> _WHAT IS EXPECTED_:
Every line in the listing below that holds the word "张召重道" should be returned.

> _DATA RECORDS_:
· · ·
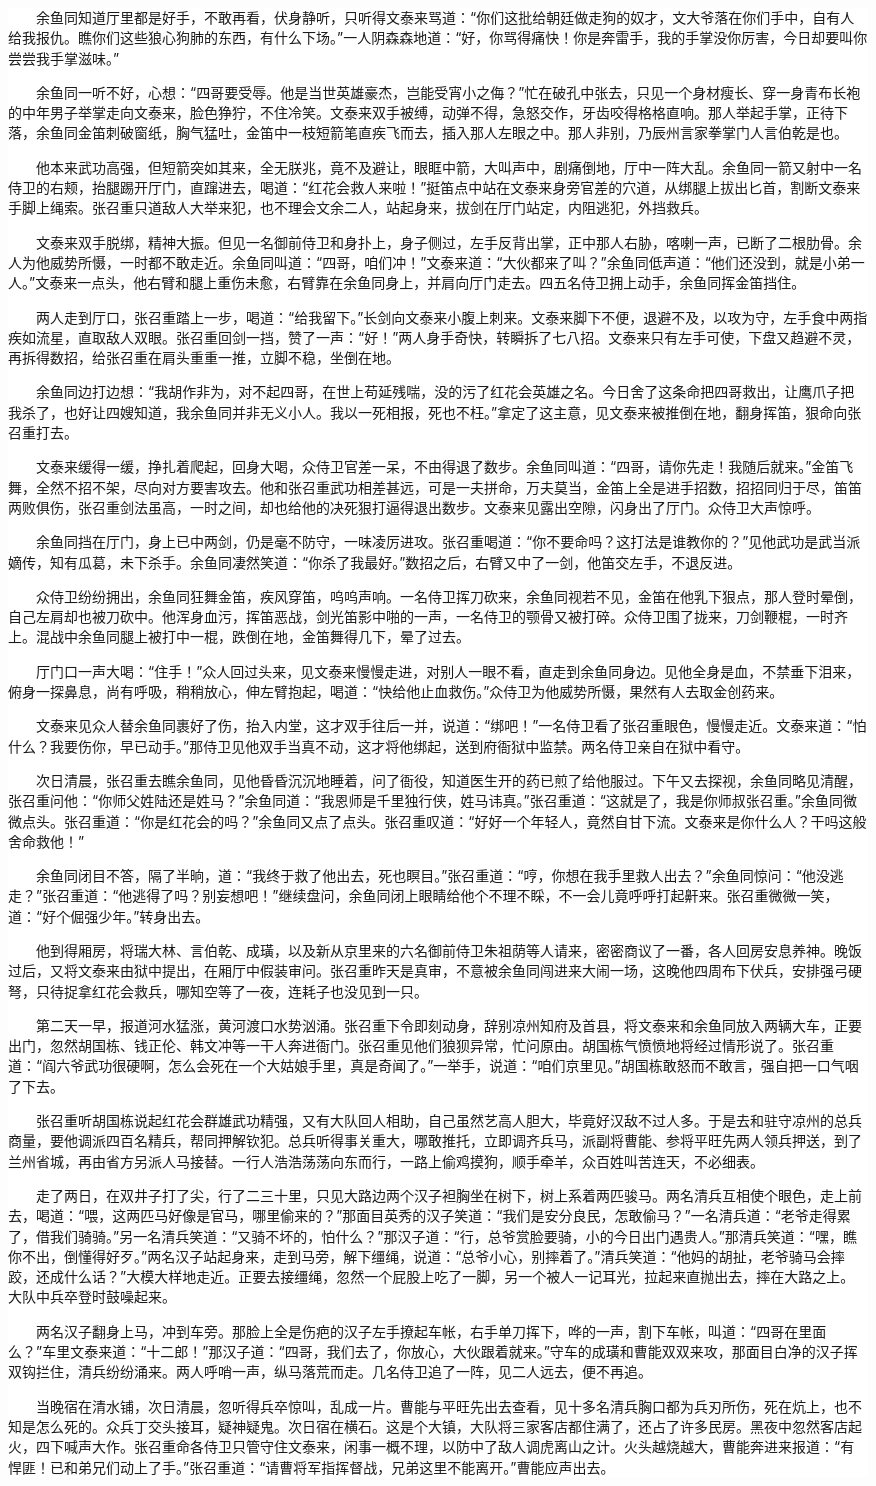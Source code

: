 　　余鱼同知道厅里都是好手，不敢再看，伏身静听，只听得文泰来骂道：“你们这批给朝廷做走狗的奴才，文大爷落在你们手中，自有人给我报仇。瞧你们这些狼心狗肺的东西，有什么下场。”一人阴森森地道：“好，你骂得痛快！你是奔雷手，我的手掌没你厉害，今日却要叫你尝尝我手掌滋味。”

　　余鱼同一听不好，心想：“四哥要受辱。他是当世英雄豪杰，岂能受宵小之侮？”忙在破孔中张去，只见一个身材瘦长、穿一身青布长袍的中年男子举掌走向文泰来，脸色狰狞，不住冷笑。文泰来双手被缚，动弹不得，急怒交作，牙齿咬得格格直响。那人举起手掌，正待下落，余鱼同金笛刺破窗纸，胸气猛吐，金笛中一枝短箭笔直疾飞而去，插入那人左眼之中。那人非别，乃辰州言家拳掌门人言伯乾是也。

　　他本来武功高强，但短箭突如其来，全无朕兆，竟不及避让，眼眶中箭，大叫声中，剧痛倒地，厅中一阵大乱。余鱼同一箭又射中一名侍卫的右颊，抬腿踢开厅门，直蹿进去，喝道：“红花会救人来啦！”挺笛点中站在文泰来身旁官差的穴道，从绑腿上拔出匕首，割断文泰来手脚上绳索。张召重只道敌人大举来犯，也不理会文余二人，站起身来，拔剑在厅门站定，内阻逃犯，外挡救兵。

　　文泰来双手脱绑，精神大振。但见一名御前侍卫和身扑上，身子侧过，左手反背出掌，正中那人右胁，喀喇一声，已断了二根肋骨。余人为他威势所慑，一时都不敢走近。余鱼同叫道：“四哥，咱们冲！”文泰来道：“大伙都来了叫？”余鱼同低声道：“他们还没到，就是小弟一人。”文泰来一点头，他右臂和腿上重伤未愈，右臂靠在余鱼同身上，并肩向厅门走去。四五名侍卫拥上动手，余鱼同挥金笛挡住。

　　两人走到厅口，张召重踏上一步，喝道：“给我留下。”长剑向文泰来小腹上刺来。文泰来脚下不便，退避不及，以攻为守，左手食中两指疾如流星，直取敌人双眼。张召重回剑一挡，赞了一声：“好！”两人身手奇快，转瞬拆了七八招。文泰来只有左手可使，下盘又趋避不灵，再拆得数招，给张召重在肩头重重一推，立脚不稳，坐倒在地。

　　余鱼同边打边想：“我胡作非为，对不起四哥，在世上苟延残喘，没的污了红花会英雄之名。今日舍了这条命把四哥救出，让鹰爪子把我杀了，也好让四嫂知道，我余鱼同并非无义小人。我以一死相报，死也不枉。”拿定了这主意，见文泰来被推倒在地，翻身挥笛，狠命向张召重打去。

　　文泰来缓得一缓，挣扎着爬起，回身大喝，众侍卫官差一呆，不由得退了数步。余鱼同叫道：“四哥，请你先走！我随后就来。”金笛飞舞，全然不招不架，尽向对方要害攻去。他和张召重武功相差甚远，可是一夫拼命，万夫莫当，金笛上全是进手招数，招招同归于尽，笛笛两败俱伤，张召重剑法虽高，一时之间，却也给他的决死狠打逼得退出数步。文泰来见露出空隙，闪身出了厅门。众侍卫大声惊呼。

　　余鱼同挡在厅门，身上已中两剑，仍是毫不防守，一味凌厉进攻。张召重喝道：“你不要命吗？这打法是谁教你的？”见他武功是武当派嫡传，知有瓜葛，未下杀手。余鱼同凄然笑道：“你杀了我最好。”数招之后，右臂又中了一剑，他笛交左手，不退反进。

　　众侍卫纷纷拥出，余鱼同狂舞金笛，疾风穿笛，呜呜声响。一名侍卫挥刀砍来，余鱼同视若不见，金笛在他乳下狠点，那人登时晕倒，自己左肩却也被刀砍中。他浑身血污，挥笛恶战，剑光笛影中啪的一声，一名侍卫的颚骨又被打碎。众侍卫围了拢来，刀剑鞭棍，一时齐上。混战中余鱼同腿上被打中一棍，跌倒在地，金笛舞得几下，晕了过去。

　　厅门口一声大喝：“住手！”众人回过头来，见文泰来慢慢走进，对别人一眼不看，直走到余鱼同身边。见他全身是血，不禁垂下泪来，俯身一探鼻息，尚有呼吸，稍稍放心，伸左臂抱起，喝道：“快给他止血救伤。”众侍卫为他威势所慑，果然有人去取金创药来。

　　文泰来见众人替余鱼同裹好了伤，抬入内堂，这才双手往后一并，说道：“绑吧！”一名侍卫看了张召重眼色，慢慢走近。文泰来道：“怕什么？我要伤你，早已动手。”那侍卫见他双手当真不动，这才将他绑起，送到府衙狱中监禁。两名侍卫亲自在狱中看守。

　　次日清晨，张召重去瞧余鱼同，见他昏昏沉沉地睡着，问了衙役，知道医生开的药已煎了给他服过。下午又去探视，余鱼同略见清醒，张召重问他：“你师父姓陆还是姓马？”余鱼同道：“我恩师是千里独行侠，姓马讳真。”张召重道：“这就是了，我是你师叔张召重。”余鱼同微微点头。张召重道：“你是红花会的吗？”余鱼同又点了点头。张召重叹道：“好好一个年轻人，竟然自甘下流。文泰来是你什么人？干吗这般舍命救他！”

　　余鱼同闭目不答，隔了半晌，道：“我终于救了他出去，死也瞑目。”张召重道：“哼，你想在我手里救人出去？”余鱼同惊问：“他没逃走？”张召重道：“他逃得了吗？别妄想吧！”继续盘问，余鱼同闭上眼睛给他个不理不睬，不一会儿竟呼呼打起鼾来。张召重微微一笑，道：“好个倔强少年。”转身出去。

　　他到得厢房，将瑞大林、言伯乾、成璜，以及新从京里来的六名御前侍卫朱祖荫等人请来，密密商议了一番，各人回房安息养神。晚饭过后，又将文泰来由狱中提出，在厢厅中假装审问。张召重昨天是真审，不意被余鱼同闯进来大闹一场，这晚他四周布下伏兵，安排强弓硬弩，只待捉拿红花会救兵，哪知空等了一夜，连耗子也没见到一只。

　　第二天一早，报道河水猛涨，黄河渡口水势汹涌。张召重下令即刻动身，辞别凉州知府及首县，将文泰来和余鱼同放入两辆大车，正要出门，忽然胡国栋、钱正伦、韩文冲等一干人奔进衙门。张召重见他们狼狈异常，忙问原由。胡国栋气愤愤地将经过情形说了。张召重道：“阎六爷武功很硬啊，怎么会死在一个大姑娘手里，真是奇闻了。”一举手，说道：“咱们京里见。”胡国栋敢怒而不敢言，强自把一口气咽了下去。

　　张召重听胡国栋说起红花会群雄武功精强，又有大队回人相助，自己虽然艺高人胆大，毕竟好汉敌不过人多。于是去和驻守凉州的总兵商量，要他调派四百名精兵，帮同押解钦犯。总兵听得事关重大，哪敢推托，立即调齐兵马，派副将曹能、参将平旺先两人领兵押送，到了兰州省城，再由省方另派人马接替。一行人浩浩荡荡向东而行，一路上偷鸡摸狗，顺手牵羊，众百姓叫苦连天，不必细表。

　　走了两日，在双井子打了尖，行了二三十里，只见大路边两个汉子袒胸坐在树下，树上系着两匹骏马。两名清兵互相使个眼色，走上前去，喝道：“喂，这两匹马好像是官马，哪里偷来的？”那面目英秀的汉子笑道：“我们是安分良民，怎敢偷马？”一名清兵道：“老爷走得累了，借我们骑骑。”另一名清兵笑道：“又骑不坏的，怕什么？”那汉子道：“行，总爷赏脸要骑，小的今日出门遇贵人。”那清兵笑道：“嘿，瞧你不出，倒懂得好歹。”两名汉子站起身来，走到马旁，解下缰绳，说道：“总爷小心，别摔着了。”清兵笑道：“他妈的胡扯，老爷骑马会摔跤，还成什么话？”大模大样地走近。正要去接缰绳，忽然一个屁股上吃了一脚，另一个被人一记耳光，拉起来直抛出去，摔在大路之上。大队中兵卒登时鼓噪起来。

　　两名汉子翻身上马，冲到车旁。那脸上全是伤疤的汉子左手撩起车帐，右手单刀挥下，哗的一声，割下车帐，叫道：“四哥在里面么？”车里文泰来道：“十二郎！”那汉子道：“四哥，我们去了，你放心，大伙跟着就来。”守车的成璜和曹能双双来攻，那面目白净的汉子挥双钩拦住，清兵纷纷涌来。两人呼哨一声，纵马落荒而走。几名侍卫追了一阵，见二人远去，便不再追。

　　当晚宿在清水铺，次日清晨，忽听得兵卒惊叫，乱成一片。曹能与平旺先出去查看，见十多名清兵胸口都为兵刃所伤，死在炕上，也不知是怎么死的。众兵丁交头接耳，疑神疑鬼。次日宿在横石。这是个大镇，大队将三家客店都住满了，还占了许多民房。黑夜中忽然客店起火，四下喊声大作。张召重命各侍卫只管守住文泰来，闲事一概不理，以防中了敌人调虎离山之计。火头越烧越大，曹能奔进来报道：“有悍匪！已和弟兄们动上了手。”张召重道：“请曹将军指挥督战，兄弟这里不能离开。”曹能应声出去。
· · ·
> _YOUR SOLUTION_:
　　次日清晨，张召重去瞧余鱼同，见他昏昏沉沉地睡着，问了衙役，知道医生开的药已煎了给他服过。下午又去探视，余鱼同略见清醒，张召重问他：“你师父姓陆还是姓马？”余鱼同道：“我恩师是千里独行侠，姓马讳真。”张召重道：“这就是了，我是你师叔张召重。”余鱼同微微点头。张召重道：“你是红花会的吗？”余鱼同又点了点头。张召重叹道：“好好一个年轻人，竟然自甘下流。文泰来是你什么人？干吗这般舍命救他！”
　　余鱼同闭目不答，隔了半晌，道：“我终于救了他出去，死也瞑目。”张召重道：“哼，你想在我手里救人出去？”余鱼同惊问：“他没逃走？”张召重道：“他逃得了吗？别妄想吧！”继续盘问，余鱼同闭上眼睛给他个不理不睬，不一会儿竟呼呼打起鼾来。张召重微微一笑，道：“好个倔强少年。”转身出去。
　　第二天一早，报道河水猛涨，黄河渡口水势汹涌。张召重下令即刻动身，辞别凉州知府及首县，将文泰来和余鱼同放入两辆大车，正要出门，忽然胡国栋、钱正伦、韩文冲等一干人奔进衙门。张召重见他们狼狈异常，忙问原由。胡国栋气愤愤地将经过情形说了。张召重道：“阎六爷武功很硬啊，怎么会死在一个大姑娘手里，真是奇闻了。”一举手，说道：“咱们京里见。”胡国栋敢怒而不敢言，强自把一口气咽了下去。
　　当晚宿在清水铺，次日清晨，忽听得兵卒惊叫，乱成一片。曹能与平旺先出去查看，见十多名清兵胸口都为兵刃所伤，死在炕上，也不知是怎么死的。众兵丁交头接耳，疑神疑鬼。次日宿在横石。这是个大镇，大队将三家客店都住满了，还占了许多民房。黑夜中忽然客店起火，四下喊声大作。张召重命各侍卫只管守住文泰来，闲事一概不理，以防中了敌人调虎离山之计。火头越烧越大，曹能奔进来报道：“有悍匪！已和弟兄们动上了手。”张召重道：“请曹将军指挥督战，兄弟这里不能离开。”曹能应声出去。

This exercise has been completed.